Date: 2024-04-02 12:33 am (UTC)Ok! I'm finally free this afternoon so as soon as I get home I'll pull out my cards
Re: Don’t divine the house and location question!!
Date: 2024-04-02 06:43 am (UTC)As for Hannah, see my reply above, you are approaching love relationships from a cerebral point of view with desperate approach and the way to tackle it and make it flow is to face your own emotional issues and grapple with them.

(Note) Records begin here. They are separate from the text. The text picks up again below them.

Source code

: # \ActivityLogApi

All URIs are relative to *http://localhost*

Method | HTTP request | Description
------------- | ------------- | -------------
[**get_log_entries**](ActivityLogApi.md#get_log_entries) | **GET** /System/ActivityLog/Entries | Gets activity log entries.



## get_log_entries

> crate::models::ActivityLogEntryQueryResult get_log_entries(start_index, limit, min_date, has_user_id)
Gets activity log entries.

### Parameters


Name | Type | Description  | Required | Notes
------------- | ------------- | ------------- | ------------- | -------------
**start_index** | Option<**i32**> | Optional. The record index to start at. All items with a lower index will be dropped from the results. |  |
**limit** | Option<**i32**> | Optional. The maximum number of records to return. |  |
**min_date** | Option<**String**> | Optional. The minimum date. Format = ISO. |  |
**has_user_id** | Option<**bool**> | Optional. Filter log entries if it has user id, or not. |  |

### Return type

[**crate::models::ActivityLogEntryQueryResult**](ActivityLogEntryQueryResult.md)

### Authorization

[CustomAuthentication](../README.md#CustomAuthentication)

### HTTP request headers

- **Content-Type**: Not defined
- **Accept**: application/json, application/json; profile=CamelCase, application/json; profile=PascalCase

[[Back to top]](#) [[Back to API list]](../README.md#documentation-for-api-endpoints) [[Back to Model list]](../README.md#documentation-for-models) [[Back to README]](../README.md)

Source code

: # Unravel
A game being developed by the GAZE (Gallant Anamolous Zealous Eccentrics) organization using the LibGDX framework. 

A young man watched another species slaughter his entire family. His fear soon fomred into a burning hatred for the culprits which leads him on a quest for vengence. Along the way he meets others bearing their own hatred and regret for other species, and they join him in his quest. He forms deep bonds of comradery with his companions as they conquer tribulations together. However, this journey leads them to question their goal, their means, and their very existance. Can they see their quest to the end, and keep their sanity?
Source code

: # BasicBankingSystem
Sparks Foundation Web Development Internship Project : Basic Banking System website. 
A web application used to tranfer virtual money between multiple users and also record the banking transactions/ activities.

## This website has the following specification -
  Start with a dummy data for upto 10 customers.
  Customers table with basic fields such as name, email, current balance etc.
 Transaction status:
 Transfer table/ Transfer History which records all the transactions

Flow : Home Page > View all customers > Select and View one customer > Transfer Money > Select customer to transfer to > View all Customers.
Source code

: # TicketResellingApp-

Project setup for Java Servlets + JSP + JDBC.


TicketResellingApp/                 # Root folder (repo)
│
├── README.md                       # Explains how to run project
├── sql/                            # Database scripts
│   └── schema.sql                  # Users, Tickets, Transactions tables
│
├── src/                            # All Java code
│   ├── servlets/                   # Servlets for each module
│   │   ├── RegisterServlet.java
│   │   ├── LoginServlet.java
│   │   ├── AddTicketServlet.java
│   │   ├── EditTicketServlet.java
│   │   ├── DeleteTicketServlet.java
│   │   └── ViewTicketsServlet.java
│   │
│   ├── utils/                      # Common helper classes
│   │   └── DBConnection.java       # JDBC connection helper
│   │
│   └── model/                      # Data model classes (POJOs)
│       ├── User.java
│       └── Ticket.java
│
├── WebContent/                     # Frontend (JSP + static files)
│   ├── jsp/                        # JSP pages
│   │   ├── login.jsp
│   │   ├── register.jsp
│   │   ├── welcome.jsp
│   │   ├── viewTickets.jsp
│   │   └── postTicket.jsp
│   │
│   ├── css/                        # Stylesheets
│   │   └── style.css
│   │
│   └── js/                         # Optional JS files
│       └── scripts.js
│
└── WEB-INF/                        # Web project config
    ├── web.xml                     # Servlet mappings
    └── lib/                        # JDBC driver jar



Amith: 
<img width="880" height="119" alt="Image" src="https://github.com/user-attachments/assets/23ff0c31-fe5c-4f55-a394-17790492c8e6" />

That said, it really doesn't seem like much could happen. I could be wrong, but if I were you I would focus on emotional healing and work things out with AC with the insights you might gain from that process once she is available again. Remember that patience doesn't mean waiting for things to happen though.
divination
Date: 2024-07-10 01:44 am (UTC)Thanks for offering divination. I have a couple of questions I would like to ask since I feel too close to them to intuit clearly for myself:
1) Is now a good time for me to adopt a cat or a dog?
2) What is the potential for me in my love life over the next 6 months or so?
Thanks!
--Angelica
Re: divination
Date: 2024-07-13 12:09 am (UTC)Hey Angelica, let me open a new post on divination and I will reply there. Does that sound good? I will try to do so tonight.